The veterinary care for sports medicine related injuries evaluated at Conley and Koontz Equine Hospital are custom tailored to each individual horse regardless of discipline. Lameness constitutes a high percentage of performance limiting problems in horses; therefore, comprehensive diagnostics, current therapies, and performance horse management are available to maximize client's expectations. Our ultimate goal for the equine athlete is to reduce injury, while optimizing performance using evidence-based sports medicine.
- Interleukin Receptor Antagonist Protein (IRAP)
- Stem Cells
- Platelet Rich Plasma (PRP)
- Prepurchase Examinations
- Lameness Examinations
- Digital Radiography
- Video Endoscopy
- Extracorporeal Shockwave therapy (ESWT)

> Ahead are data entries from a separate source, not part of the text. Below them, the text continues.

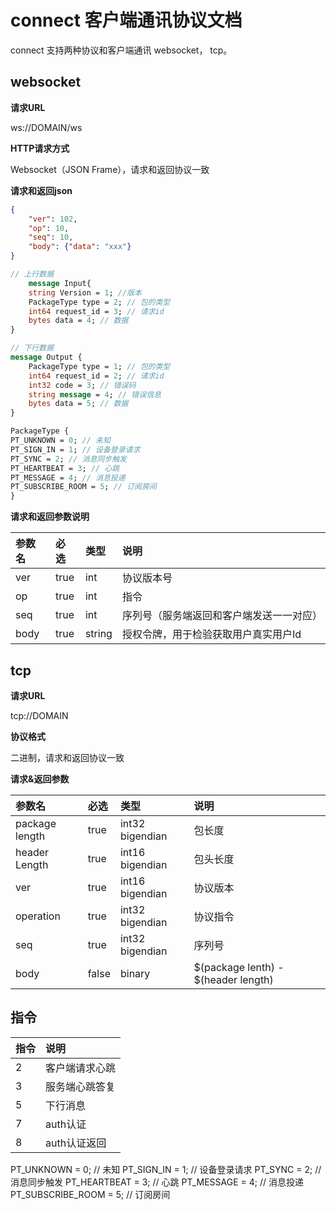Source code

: # connect 客户端通讯协议文档

connect 支持两种协议和客户端通讯 websocket， tcp。

## websocket

**请求URL**

ws://DOMAIN/ws

**HTTP请求方式**

Websocket（JSON Frame），请求和返回协议一致

**请求和返回json**

```json
{
    "ver": 102,
    "op": 10,
    "seq": 10,
    "body": {"data": "xxx"}
}
```

``` protobuf
// 上行数据
    message Input{
    string Version = 1; //版本 
    PackageType type = 2; // 包的类型
    int64 request_id = 3; // 请求id
    bytes data = 4; // 数据
}

// 下行数据
message Output {
    PackageType type = 1; // 包的类型
    int64 request_id = 2; // 请求id
    int32 code = 3; // 错误码
    string message = 4; // 错误信息
    bytes data = 5; // 数据
}

PackageType {
PT_UNKNOWN = 0; // 未知
PT_SIGN_IN = 1; // 设备登录请求
PT_SYNC = 2; // 消息同步触发
PT_HEARTBEAT = 3; // 心跳
PT_MESSAGE = 4; // 消息投递
PT_SUBSCRIBE_ROOM = 5; // 订阅房间
}
```

**请求和返回参数说明**

| 参数名     | 必选  | 类型 | 说明       |
| :-----     | :---  | :--- | :---       |
| ver        | true  | int | 协议版本号 |
| op         | true  | int    | 指令 |
| seq        | true  | int    | 序列号（服务端返回和客户端发送一一对应） |
| body          | true | string | 授权令牌，用于检验获取用户真实用户Id |

## tcp

**请求URL**

tcp://DOMAIN

**协议格式**

二进制，请求和返回协议一致

**请求&返回参数**

| 参数名     | 必选  | 类型 | 说明       |
| :-----     | :---  | :--- | :---       |
| package length        | true  | int32 bigendian | 包长度 |
| header Length         | true  | int16 bigendian    | 包头长度 |
| ver        | true  | int16 bigendian    | 协议版本 |
| operation          | true | int32 bigendian | 协议指令 |
| seq         | true | int32 bigendian | 序列号 |
| body         | false | binary | $(package lenth) - $(header length) |

## 指令

| 指令     | 说明  | 
| :-----     | :---  |
| 2 | 客户端请求心跳 |
| 3 | 服务端心跳答复 |
| 5 | 下行消息 |
| 7 | auth认证 |
| 8 | auth认证返回 |

PT_UNKNOWN = 0; // 未知 PT_SIGN_IN = 1; // 设备登录请求 PT_SYNC = 2; // 消息同步触发 PT_HEARTBEAT = 3; // 心跳 PT_MESSAGE = 4; // 消息投递
PT_SUBSCRIBE_ROOM = 5; // 订阅房间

We now have a therapy that can be used for horses that don't respond to joint injections. If started earlier in the course of joint disease, IRAP can also help repair the damaged joint.
A novel therapy called IRAP® is now available for the treatment of osteoarthritis and degenerative joint disease in horses. Treatment with Interleukin-1 Receptor Antagonist Protein (IRAP) utilizes progressive gene therapy to combat osteoarthritis in your horse. Interleukin-1 (IL-1) is an inflammatory compound that is secreted by many types of cells. IL-1 is an important part of the inflammatory response but in the case of your horse's joints sometimes can be detrimental. The joint fluid carries a protein called interleukin-1, which plays an important role in inflammation and accelerates the deterioration of tissues like joint cartilage. Interleukin-1 Receptor Antagonist Protein (IRAP) plays an important role by blocking IL-1 from binding to tissues and inhibits the damaging consequences of IL-1.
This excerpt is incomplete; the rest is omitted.